A tech breakthrough is letting people who are physically unable to speak talk out loud in their own, unique voice.
When a person can't use audible speech to communicate, technology already exists that can allow some people to talk using a computerized voice. Generally people need to use apps or computer programs where you type in what you want to say and the phone or tablet speaks it aloud.
Until now, every person who utilized the technology has had the same voice -- which sounds deep and computerized. But thanks to VocaliD, that's changing.
"You see a 3-year-old girl using that voice, and then you see a 40-year-old male using that voice, and it's odd. It can't really be an extension of the individual if someone else has that same voice," Rupal Patel, associate professor at Northeastern University and the developer behind VocaliD told The Huffington Post. "That was when we first started thinking: 'Isn't there a way to make these voices more personalized?"
Patel uses technology to blend a person's unique speech with a healthy speaker's voice to create a sound that is "understandable but unique to the person that we want to build it for."
For Samantha Grimaldo, the teenager with whom Patel is working to develop the speech program, the information in her brain doesn't flow to the muscles used for speech. "I don't use my voice to talk, but I use my iPhone," Grimaldo said. Grimaldo called the default voice she's been using "weird."
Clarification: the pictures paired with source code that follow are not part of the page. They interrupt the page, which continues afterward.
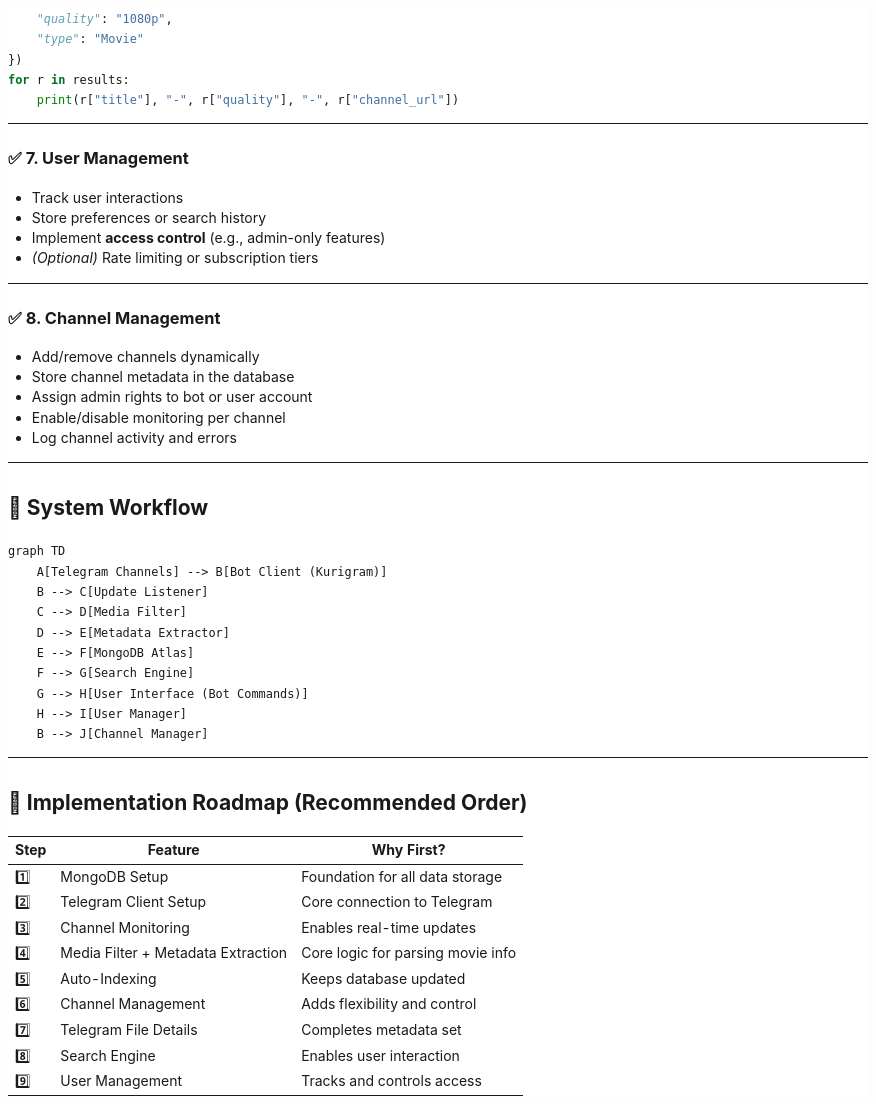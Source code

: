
 ```python
    "quality": "1080p",
    "type": "Movie"
})
for r in results:
    print(r["title"], "-", r["quality"], "-", r["channel_url"])
```

---

### ✅ 7. User Management

* Track user interactions
* Store preferences or search history
* Implement **access control** (e.g., admin-only features)
* *(Optional)* Rate limiting or subscription tiers

---

### ✅ 8. Channel Management

* Add/remove channels dynamically
* Store channel metadata in the database
* Assign admin rights to bot or user account
* Enable/disable monitoring per channel
* Log channel activity and errors

---

## 🧪 System Workflow

```mermaid
graph TD
    A[Telegram Channels] --> B[Bot Client (Kurigram)]
    B --> C[Update Listener]
    C --> D[Media Filter]
    D --> E[Metadata Extractor]
    E --> F[MongoDB Atlas]
    F --> G[Search Engine]
    G --> H[User Interface (Bot Commands)]
    H --> I[User Manager]
    B --> J[Channel Manager]
```

---

## 🧭 Implementation Roadmap (Recommended Order)

| Step | Feature                            | Why First?                        |
| ---- | ---------------------------------- | --------------------------------- |
| 1️⃣  | MongoDB Setup                      | Foundation for all data storage   |
| 2️⃣  | Telegram Client Setup              | Core connection to Telegram       |
| 3️⃣  | Channel Monitoring                 | Enables real-time updates         |
| 4️⃣  | Media Filter + Metadata Extraction | Core logic for parsing movie info |
| 5️⃣  | Auto-Indexing                      | Keeps database updated            |
| 6️⃣  | Channel Management                 | Adds flexibility and control      |
| 7️⃣  | Telegram File Details              | Completes metadata set            |
| 8️⃣  | Search Engine                      | Enables user interaction          |
| 9️⃣  | User Management                    | Tracks and controls access        |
"Because of the way it sounds, she doesn't want to use the phone as much, especially in public," Grimaldo's mother, Ruane, said. In order to create a special voice for Grimaldo, Patel took recordings of Grimaldo saying different vowels and blended them with another speaker's voice.
Grimaldo's mother said she was thrilled with the result, and that she could hear some of Samantha's voice in it. "We're just so grateful that this could happen for her," Ruane said. "She's going to have a full life because of people like Rupal, who really want to help."
"There's nothing better than seeing the person who's actually going to use it, seeing their reaction, seeing their smile," Patel said.